Victor Shenderovich a aussitôt accusé l’entourage du premier ministre Vladimir Poutine et les services secrets du FSB (ex-KGB) d'être derrière cette machination. Comme le note «Le Figaro», ces situations compromettantes rappellent les opérations «piège à miel» dont était coutumier le KGB à l’époque de l’URSS, lorsque de jolies filles étaient appelées à jouer de leurs charmes pour soutirer des renseignements. Le Gouvernement russe a nié catégoriquement toute responsabilité.

En novembre 2012, c’est l’ancien général américain David Petraeus, qui a dû démissionner de son poste de directeur de la CIA, en raison d’une liaison extraconjugale avec sa «biographe» Paula Broadwell. Son infidélité a été découverte fortuitement par le FBI, qui enquêtait sur la correspondance électronique «inappropriée» d’un autre général, John Allen, à l’époque commandant des forces alliées en Afghanistan, avec une jeune et jolie femme mariée de plus de vingt ans sa cadette, Jill Kelly, hôtesse de fêtes fameuses en Floride. Ce «scandale des généraux» a fait couler beaucoup d’encre, les médias se demandant si les hauts gradés, emportés par la passion, avaient pu trahir des informations «secret défense». Le général John Allen a finalement été innocenté par le Pentagone, mais il a renoncé à briguer le poste de commandant suprême des forces alliées en Europe.
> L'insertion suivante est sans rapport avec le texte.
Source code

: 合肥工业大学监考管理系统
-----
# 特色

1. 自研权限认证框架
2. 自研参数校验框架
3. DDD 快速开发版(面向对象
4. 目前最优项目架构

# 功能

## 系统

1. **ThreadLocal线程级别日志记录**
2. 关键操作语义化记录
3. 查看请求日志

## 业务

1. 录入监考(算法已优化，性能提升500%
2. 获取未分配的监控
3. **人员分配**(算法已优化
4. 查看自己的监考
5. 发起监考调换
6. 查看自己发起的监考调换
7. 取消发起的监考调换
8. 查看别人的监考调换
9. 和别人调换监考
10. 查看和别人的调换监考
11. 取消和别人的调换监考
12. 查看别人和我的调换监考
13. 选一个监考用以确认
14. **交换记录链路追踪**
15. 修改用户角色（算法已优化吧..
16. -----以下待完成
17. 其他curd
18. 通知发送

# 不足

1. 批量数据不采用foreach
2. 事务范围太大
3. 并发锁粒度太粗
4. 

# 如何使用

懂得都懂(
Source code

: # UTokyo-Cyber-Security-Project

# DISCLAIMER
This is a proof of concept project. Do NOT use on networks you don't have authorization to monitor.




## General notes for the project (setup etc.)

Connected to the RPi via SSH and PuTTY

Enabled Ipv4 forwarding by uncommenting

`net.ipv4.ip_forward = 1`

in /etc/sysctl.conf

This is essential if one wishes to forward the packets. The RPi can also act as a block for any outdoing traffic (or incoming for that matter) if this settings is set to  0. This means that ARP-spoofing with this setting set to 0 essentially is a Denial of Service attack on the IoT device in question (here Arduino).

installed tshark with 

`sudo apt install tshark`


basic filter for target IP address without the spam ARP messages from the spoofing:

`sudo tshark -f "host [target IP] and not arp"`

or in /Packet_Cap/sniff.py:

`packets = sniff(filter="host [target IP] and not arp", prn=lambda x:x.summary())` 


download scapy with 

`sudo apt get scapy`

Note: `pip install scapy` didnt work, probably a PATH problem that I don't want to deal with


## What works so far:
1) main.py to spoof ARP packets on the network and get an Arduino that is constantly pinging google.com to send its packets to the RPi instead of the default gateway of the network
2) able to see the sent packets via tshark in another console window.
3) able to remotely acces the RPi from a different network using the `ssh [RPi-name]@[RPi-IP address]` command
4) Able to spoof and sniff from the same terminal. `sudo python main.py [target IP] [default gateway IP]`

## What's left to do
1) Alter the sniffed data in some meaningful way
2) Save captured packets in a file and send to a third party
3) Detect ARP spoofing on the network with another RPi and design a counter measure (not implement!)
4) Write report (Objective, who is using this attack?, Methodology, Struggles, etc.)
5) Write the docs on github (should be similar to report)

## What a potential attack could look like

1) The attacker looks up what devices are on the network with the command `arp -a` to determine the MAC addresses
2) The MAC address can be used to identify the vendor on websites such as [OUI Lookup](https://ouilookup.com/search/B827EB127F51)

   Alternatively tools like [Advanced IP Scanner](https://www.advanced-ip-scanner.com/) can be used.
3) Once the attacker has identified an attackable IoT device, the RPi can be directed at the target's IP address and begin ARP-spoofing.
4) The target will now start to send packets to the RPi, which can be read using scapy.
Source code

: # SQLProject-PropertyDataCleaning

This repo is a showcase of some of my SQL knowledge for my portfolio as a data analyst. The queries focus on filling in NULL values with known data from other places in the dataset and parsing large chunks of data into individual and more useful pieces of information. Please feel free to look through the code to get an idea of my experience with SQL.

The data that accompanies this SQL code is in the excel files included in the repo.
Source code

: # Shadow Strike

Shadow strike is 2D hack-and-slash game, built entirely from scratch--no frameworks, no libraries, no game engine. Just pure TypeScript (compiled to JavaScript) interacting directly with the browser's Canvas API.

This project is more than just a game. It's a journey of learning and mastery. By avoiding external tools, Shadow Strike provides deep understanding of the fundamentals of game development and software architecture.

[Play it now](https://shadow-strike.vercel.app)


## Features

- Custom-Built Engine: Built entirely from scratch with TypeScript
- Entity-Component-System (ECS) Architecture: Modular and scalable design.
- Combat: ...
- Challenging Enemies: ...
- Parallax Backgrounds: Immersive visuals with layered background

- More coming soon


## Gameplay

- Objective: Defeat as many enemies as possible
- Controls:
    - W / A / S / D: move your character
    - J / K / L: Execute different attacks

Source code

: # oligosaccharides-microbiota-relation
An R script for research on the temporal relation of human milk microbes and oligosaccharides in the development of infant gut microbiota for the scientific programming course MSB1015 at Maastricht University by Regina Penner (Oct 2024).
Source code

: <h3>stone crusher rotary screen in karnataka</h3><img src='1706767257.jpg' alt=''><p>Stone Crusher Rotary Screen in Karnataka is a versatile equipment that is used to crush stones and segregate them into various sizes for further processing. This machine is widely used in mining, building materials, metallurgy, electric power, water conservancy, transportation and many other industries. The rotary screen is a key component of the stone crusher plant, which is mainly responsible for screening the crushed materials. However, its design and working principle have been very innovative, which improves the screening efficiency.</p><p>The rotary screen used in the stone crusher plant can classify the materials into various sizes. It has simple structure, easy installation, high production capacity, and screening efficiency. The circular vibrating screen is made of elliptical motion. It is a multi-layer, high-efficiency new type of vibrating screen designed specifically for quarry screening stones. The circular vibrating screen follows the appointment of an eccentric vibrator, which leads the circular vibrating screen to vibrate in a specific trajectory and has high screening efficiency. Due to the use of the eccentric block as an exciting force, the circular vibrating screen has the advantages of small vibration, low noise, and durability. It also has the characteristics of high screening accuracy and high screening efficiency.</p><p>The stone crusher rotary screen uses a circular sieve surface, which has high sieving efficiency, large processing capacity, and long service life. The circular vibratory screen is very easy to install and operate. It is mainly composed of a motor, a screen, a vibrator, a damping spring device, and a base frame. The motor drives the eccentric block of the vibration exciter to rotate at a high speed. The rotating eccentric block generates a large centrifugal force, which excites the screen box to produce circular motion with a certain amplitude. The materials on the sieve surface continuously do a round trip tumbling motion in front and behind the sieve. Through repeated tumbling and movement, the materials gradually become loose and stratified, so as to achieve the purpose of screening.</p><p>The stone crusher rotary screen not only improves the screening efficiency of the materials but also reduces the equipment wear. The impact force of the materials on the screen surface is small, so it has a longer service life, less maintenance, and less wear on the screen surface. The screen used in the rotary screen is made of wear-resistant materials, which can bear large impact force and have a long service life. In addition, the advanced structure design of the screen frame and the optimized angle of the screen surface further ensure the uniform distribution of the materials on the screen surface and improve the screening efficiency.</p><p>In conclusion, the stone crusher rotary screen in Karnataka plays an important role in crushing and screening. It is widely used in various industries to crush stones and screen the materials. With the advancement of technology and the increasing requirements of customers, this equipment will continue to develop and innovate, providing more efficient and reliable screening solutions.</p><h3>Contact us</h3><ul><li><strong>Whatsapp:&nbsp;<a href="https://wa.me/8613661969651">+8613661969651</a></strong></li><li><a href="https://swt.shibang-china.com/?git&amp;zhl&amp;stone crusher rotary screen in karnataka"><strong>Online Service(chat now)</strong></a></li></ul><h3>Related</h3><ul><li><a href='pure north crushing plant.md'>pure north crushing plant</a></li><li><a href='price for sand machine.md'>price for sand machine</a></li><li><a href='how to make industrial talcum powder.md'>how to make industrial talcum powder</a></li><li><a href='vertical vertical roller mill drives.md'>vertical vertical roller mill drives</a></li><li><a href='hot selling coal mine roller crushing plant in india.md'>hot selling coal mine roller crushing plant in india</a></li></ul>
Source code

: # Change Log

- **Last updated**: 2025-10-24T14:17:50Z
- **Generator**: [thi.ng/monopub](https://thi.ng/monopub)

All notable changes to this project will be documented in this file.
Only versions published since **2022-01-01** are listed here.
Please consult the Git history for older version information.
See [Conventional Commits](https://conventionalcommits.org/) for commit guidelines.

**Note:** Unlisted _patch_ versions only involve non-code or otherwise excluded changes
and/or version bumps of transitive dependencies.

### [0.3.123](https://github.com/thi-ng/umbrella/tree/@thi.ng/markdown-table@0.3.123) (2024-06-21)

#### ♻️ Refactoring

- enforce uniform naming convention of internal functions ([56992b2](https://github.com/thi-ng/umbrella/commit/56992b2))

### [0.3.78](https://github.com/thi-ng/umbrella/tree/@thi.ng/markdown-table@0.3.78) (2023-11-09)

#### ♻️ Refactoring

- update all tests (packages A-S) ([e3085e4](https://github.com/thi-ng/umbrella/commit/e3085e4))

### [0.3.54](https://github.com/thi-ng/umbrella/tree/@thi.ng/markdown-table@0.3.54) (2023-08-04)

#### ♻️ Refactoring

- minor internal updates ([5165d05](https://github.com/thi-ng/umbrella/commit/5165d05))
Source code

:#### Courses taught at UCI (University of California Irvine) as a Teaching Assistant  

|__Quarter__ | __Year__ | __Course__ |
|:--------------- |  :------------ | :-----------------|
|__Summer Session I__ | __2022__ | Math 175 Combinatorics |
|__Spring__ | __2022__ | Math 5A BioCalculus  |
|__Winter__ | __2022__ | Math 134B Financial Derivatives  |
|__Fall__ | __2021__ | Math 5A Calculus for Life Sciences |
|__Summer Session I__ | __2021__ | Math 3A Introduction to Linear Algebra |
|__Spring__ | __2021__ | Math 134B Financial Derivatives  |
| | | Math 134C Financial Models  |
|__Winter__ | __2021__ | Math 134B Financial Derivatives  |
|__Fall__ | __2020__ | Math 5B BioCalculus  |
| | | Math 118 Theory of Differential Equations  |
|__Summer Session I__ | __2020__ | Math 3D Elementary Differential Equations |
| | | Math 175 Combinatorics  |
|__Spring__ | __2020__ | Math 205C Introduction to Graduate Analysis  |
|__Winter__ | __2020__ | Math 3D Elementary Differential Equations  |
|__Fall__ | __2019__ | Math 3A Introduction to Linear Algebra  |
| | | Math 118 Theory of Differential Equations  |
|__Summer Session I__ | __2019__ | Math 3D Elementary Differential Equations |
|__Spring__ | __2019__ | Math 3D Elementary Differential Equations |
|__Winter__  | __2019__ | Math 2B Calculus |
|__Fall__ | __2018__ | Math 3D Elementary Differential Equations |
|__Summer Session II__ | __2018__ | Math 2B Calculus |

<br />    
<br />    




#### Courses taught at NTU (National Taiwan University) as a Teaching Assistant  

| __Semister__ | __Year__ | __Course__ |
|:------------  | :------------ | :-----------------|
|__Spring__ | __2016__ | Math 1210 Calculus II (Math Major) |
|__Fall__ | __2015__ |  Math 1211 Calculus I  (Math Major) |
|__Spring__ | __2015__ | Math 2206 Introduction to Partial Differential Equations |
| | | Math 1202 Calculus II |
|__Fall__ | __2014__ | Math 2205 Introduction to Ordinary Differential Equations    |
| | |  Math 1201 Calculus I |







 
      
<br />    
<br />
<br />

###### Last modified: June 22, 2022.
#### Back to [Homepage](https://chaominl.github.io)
Le Vieux-Continent n’est pas épargné. En février dernier, on apprenait que la Catalogne était touchée par une vaste affaire d’espionnage politique. Tout est parti de confidences de l’ex-maîtresse éconduite d’un fils de l’ancien président de la Généralité de Catalogne, Jordi Pujol. Enquêtant sur une possible évasion fiscale de l’amant, la police judiciaire espagnole a mis la main sur plus de 20'000 fiches touchant toute l’élite politique, économique, culturelle et sportive de la région. Ces renseignements étaient collectés par une agence de détectives barcelonaise, spécialisée dans les filatures et les micros cachés. Les séparatistes n’ont pas manqué d’agiter la théorie du complot, affirmant qu’il s’agissait de manœuvres du Gouvernement espagnol pour ôter la crédibilité au processus indépendantiste catalan.

Cet été encore, c’est la République tchèque qui a été secouée par un scandale de sexe et de corruption. Avec, au cœur de la crise, la plantureuse blonde Jana Nagyova, «femme fatale» à l’origine de la chute du premier ministre Petr Necas, dont elle était la cheffe de Cabinet mais aussi, selon la presse nationale, la maîtresse très influente. «Sa force était directement proportionnelle à la faiblesse de Petr Necas», résume l’hebdomadaire tchèque «Reflex». Soupçonnée d’abus de pouvoir, trafic d’influence, corruption de hauts fonctionnaires et espionnage de citoyens – dont l’ancienne femme du premier ministre –, elle a été interpellée en juin en même temps que plusieurs officiers du renseignement militaire et d’anciens députés, les «parrains de Prague». Pour crever l’abcès de pareil drame politique, le parlement tchèque a finalement décidé sa dissolution, mardi dernier.